L'instaurarsi di uno stato depressivo e il suo livello di gravità dipendono dunque da due fattori principali che possono esprimersi in varia misura nei diversi individui o anche nello stesso individuo ma in periodi di vita differenti: la genetica e l'ambiente (persone, situazioni, cultura).

Ad esempio un individuo debolmente predisposto alla depressione può trovarsi in un ambiente fortemente sfavorevole, in grado di determinare uno stato depressivo grave tanto quanto quello di un individuo con una predisposizione genetica più forte ma un ambiente meno sfavorevole. Il risultato finale dunque è una questione di misure, un mix individuale.

In tutti i casi dunque la componente ambientale può fare la differenza; è per questa ragione che l'interventi di tipo psicologico costituisce ad oggi il mezzo più potente in grado di agire sulle cause (ambientali) che facilitano l'espressione della predisposizione genetica (da lieve a molto forte) alla depressione.

Si può concludere quindi che la strategia di intervento più efficace sia primariamente di tipo psicologico e secondariamente di tipo farmacologico, limitando l’uso dei farmaci solo ai casi in cui realmente necessari.

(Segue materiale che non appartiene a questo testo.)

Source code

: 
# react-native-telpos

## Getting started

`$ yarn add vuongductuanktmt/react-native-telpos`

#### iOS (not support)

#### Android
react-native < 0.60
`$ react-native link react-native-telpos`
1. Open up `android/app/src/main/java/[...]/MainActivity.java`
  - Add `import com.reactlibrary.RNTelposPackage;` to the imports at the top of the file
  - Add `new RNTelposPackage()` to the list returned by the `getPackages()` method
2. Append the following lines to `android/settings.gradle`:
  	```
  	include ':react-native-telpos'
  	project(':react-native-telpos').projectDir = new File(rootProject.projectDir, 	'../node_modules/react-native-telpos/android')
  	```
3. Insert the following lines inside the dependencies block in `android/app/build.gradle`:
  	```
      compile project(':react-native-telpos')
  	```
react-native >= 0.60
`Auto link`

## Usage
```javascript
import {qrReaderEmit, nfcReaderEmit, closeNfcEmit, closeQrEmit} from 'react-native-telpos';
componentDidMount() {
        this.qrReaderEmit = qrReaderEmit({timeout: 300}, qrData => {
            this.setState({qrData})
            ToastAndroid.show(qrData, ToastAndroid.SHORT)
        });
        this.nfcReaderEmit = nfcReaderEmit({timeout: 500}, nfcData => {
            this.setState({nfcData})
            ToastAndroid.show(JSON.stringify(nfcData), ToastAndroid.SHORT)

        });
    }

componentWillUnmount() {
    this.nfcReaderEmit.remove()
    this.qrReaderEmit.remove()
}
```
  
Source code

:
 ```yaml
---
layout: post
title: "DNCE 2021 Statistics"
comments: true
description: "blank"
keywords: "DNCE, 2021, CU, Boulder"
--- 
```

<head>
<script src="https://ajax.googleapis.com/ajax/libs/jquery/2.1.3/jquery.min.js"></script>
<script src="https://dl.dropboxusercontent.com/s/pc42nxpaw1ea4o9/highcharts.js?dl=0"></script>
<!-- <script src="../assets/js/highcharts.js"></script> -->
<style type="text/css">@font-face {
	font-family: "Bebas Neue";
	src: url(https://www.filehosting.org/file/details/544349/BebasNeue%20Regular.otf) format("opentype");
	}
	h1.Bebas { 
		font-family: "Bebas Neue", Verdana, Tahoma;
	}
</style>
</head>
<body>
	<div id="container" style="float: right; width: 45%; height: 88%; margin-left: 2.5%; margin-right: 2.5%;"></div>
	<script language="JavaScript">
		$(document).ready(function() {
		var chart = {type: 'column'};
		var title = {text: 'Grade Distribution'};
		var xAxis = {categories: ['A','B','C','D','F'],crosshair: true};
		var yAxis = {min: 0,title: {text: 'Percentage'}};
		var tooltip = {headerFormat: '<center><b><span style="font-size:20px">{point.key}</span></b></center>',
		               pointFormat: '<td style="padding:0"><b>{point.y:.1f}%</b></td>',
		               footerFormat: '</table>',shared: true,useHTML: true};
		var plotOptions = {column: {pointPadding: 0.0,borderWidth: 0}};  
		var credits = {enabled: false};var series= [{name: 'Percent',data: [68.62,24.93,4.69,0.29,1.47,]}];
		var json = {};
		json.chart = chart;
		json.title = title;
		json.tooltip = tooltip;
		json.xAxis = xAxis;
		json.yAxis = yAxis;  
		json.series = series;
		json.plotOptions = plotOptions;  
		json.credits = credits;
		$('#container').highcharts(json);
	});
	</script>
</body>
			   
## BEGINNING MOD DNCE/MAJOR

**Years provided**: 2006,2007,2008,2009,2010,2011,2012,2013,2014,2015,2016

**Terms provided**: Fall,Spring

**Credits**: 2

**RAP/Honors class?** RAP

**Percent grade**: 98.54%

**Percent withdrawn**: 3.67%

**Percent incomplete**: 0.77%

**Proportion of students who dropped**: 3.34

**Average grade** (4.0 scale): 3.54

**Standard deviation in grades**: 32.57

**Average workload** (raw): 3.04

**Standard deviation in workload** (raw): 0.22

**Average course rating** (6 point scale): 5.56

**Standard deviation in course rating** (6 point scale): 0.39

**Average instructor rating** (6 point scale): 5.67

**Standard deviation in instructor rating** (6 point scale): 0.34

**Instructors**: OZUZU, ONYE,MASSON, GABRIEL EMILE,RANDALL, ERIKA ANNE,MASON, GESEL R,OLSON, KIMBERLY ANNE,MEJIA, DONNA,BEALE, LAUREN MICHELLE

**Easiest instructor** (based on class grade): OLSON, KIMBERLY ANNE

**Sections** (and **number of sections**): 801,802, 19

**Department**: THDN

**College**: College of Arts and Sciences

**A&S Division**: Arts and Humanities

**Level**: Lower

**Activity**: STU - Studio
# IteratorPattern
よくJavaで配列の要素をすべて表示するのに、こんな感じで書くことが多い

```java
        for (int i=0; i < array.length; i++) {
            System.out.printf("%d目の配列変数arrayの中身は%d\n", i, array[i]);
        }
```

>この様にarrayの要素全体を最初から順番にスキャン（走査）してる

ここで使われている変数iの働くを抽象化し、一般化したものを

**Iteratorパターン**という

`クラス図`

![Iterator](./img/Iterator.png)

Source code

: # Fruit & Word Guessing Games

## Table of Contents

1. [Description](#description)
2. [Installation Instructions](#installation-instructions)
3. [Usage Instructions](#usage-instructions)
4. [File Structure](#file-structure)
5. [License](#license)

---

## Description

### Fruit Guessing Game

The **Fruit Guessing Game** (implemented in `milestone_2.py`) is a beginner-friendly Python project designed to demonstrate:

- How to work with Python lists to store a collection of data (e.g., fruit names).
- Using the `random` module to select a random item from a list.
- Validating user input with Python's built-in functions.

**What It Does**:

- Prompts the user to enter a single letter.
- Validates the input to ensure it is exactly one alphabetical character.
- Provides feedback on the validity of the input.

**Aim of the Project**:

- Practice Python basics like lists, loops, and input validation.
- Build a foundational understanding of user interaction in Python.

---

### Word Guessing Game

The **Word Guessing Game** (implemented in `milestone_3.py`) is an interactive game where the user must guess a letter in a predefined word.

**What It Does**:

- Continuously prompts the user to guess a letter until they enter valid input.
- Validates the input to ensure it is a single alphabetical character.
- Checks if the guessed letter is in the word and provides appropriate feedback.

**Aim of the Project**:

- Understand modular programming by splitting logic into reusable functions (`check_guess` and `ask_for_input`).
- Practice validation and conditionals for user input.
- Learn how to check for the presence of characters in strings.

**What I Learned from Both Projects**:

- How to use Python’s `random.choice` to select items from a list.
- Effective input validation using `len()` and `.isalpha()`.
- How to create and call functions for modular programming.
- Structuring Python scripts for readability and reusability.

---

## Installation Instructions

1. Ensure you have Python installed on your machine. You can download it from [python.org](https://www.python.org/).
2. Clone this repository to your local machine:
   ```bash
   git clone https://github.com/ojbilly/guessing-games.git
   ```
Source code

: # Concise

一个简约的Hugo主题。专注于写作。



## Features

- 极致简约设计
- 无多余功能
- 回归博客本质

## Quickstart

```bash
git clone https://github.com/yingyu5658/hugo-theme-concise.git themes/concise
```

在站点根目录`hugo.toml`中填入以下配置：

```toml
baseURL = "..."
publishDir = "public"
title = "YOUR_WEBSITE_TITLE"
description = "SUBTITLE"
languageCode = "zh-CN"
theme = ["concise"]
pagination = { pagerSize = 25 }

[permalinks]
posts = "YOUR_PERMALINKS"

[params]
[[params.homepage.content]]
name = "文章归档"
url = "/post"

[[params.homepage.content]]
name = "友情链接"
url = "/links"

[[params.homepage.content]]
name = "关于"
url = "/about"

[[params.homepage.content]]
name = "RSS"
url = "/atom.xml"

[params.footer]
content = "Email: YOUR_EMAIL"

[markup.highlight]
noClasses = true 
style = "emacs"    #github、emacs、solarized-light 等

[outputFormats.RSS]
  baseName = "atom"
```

Purtroppo oggi, come dimostrato da numerosi studi a livello internazionale, le prescrizioni di psicofarmaci (e quindi la loro assunzione) è in progressivo e inarrestabile aumento tanto negli adulti, quanto, cosa ancor più grave, nei bambini.

Riguardo a questi ultimi ad esempio, da uno studio di Cooper et al. (2006) è emerso che in 5.762.193 visite effettuate su bambini tra il 1995 e il 2002, sono stati prescritti anche gli antipsicotici. Quasi un terzo di tali prescrizioni è stato effettuato da non professionisti della salute mentale (ad esempio medici generici). Il 53% delle prescrizioni erano per disturbi comportamentali o affettivi, condizioni per le quali gli antipsicotici non sono ancora studiati approfonditamente nei bambini.

Teniamo comunque a precisare che riteniamo sterile ed inutile l’assunzione di posizioni radicali a favore o a sfavore dell’uso degli psicofarmaci poiché la questione si risolve nel momento in cui tali farmaci vengano utilizzati come strumenti di supporto temporaneo ai veri e propri interventi di tipo psicologico, come il Counseling Psicologico e il Sostegno Psicologico, sempre con le necessarie cautele e il buonsenso, anche e soprattutto da parte del paziente.